# Problem to solve
Please set down exactly the lines of the listing below from the line containing "## Installation" through the line containing "For using OWEFE, check", both lines included, leaving out all other lines.
Segment Start: Provided records
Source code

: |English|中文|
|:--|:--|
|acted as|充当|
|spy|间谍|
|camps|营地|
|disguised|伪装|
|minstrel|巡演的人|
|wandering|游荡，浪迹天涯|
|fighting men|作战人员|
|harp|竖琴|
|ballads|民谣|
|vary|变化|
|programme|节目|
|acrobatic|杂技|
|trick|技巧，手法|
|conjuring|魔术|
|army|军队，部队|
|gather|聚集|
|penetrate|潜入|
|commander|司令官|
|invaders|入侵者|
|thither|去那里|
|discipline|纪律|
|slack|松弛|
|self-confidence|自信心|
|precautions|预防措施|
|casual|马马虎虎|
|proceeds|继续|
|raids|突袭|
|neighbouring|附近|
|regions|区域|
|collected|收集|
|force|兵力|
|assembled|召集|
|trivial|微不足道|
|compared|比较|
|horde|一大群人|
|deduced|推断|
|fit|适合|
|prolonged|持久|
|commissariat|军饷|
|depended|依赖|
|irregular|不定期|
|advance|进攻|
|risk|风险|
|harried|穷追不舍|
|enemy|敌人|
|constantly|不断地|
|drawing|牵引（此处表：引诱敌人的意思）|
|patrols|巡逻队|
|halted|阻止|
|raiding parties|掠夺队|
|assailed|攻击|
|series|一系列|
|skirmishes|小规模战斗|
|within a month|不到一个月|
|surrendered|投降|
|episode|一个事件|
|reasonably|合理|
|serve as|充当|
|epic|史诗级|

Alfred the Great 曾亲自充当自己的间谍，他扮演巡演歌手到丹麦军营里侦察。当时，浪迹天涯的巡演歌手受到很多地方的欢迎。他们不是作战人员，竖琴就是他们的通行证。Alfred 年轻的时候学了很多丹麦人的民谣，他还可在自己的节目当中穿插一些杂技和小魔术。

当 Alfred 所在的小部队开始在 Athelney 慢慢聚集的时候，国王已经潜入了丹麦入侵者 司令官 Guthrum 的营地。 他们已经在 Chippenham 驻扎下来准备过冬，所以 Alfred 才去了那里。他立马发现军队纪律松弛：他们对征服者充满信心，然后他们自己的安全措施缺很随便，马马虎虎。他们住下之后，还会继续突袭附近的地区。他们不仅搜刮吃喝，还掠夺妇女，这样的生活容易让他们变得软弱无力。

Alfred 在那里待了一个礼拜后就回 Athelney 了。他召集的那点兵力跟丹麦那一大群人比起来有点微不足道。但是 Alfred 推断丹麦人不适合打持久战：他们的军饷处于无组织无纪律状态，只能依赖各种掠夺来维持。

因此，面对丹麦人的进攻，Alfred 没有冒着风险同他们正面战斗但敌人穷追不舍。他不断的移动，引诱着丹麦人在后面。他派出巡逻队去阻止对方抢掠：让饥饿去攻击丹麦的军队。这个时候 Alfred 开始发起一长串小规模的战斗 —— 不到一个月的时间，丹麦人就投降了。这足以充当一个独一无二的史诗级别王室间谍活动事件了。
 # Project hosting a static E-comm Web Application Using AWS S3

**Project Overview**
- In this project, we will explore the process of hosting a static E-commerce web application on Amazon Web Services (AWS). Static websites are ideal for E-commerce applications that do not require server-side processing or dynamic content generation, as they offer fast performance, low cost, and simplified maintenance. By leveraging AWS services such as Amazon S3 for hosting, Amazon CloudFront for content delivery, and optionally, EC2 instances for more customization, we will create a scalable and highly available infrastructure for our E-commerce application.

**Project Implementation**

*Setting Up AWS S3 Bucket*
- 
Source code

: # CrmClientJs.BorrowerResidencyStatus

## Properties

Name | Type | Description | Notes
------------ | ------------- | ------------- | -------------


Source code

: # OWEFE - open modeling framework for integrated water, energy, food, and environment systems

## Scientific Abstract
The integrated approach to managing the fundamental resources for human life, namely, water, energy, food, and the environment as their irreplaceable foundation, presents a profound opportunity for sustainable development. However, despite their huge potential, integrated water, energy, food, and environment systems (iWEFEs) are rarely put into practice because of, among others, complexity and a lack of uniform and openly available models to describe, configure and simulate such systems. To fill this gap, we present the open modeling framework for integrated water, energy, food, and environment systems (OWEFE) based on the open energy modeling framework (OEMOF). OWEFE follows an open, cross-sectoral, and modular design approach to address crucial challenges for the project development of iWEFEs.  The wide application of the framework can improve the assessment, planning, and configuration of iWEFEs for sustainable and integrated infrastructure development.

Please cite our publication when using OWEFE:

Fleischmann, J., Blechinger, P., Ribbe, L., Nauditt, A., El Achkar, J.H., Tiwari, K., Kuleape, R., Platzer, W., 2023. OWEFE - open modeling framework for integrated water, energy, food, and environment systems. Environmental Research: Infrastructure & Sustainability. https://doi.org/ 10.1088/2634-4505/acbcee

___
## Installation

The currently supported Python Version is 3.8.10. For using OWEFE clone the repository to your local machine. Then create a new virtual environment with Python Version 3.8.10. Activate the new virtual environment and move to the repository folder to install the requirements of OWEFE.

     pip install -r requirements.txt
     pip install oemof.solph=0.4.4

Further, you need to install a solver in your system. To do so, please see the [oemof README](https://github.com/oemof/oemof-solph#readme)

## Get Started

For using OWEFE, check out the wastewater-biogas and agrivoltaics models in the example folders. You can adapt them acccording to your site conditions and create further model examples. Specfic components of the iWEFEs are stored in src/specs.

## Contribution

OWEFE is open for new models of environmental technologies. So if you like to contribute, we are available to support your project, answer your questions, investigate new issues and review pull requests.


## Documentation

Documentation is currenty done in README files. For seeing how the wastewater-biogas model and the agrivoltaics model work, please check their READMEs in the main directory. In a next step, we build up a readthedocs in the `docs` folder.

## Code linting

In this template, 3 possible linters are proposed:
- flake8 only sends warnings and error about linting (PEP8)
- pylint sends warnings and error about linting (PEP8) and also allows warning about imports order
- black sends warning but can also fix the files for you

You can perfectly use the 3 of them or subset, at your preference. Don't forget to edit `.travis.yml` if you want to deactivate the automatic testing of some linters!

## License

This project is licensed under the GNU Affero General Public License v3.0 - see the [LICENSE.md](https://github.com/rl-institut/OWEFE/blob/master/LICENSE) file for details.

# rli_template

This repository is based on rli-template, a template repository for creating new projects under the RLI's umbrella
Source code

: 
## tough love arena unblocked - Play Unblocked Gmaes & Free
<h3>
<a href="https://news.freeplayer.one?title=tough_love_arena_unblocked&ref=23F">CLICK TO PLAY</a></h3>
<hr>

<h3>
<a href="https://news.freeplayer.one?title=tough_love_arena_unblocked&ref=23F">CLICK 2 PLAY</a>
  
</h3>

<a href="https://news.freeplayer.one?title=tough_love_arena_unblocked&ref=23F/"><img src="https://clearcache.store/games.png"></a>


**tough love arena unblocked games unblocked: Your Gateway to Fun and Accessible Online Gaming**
Segment End: Provided records
# Written reply
## Installation

The currently supported Python Version is 3.8.10. For using OWEFE clone the repository to your local machine. Then create a new virtual environment with Python Version 3.8.10. Activate the new virtual environment and move to the repository folder to install the requirements of OWEFE.

     pip install -r requirements.txt
     pip install oemof.solph=0.4.4

Further, you need to install a solver in your system. To do so, please see the [oemof README](https://github.com/oemof/oemof-solph#readme)

## Get Started

For using OWEFE, check out the wastewater-biogas and agrivoltaics models in the example folders. You can adapt them acccording to your site conditions and create further model examples. Specfic components of the iWEFEs are stored in src/specs.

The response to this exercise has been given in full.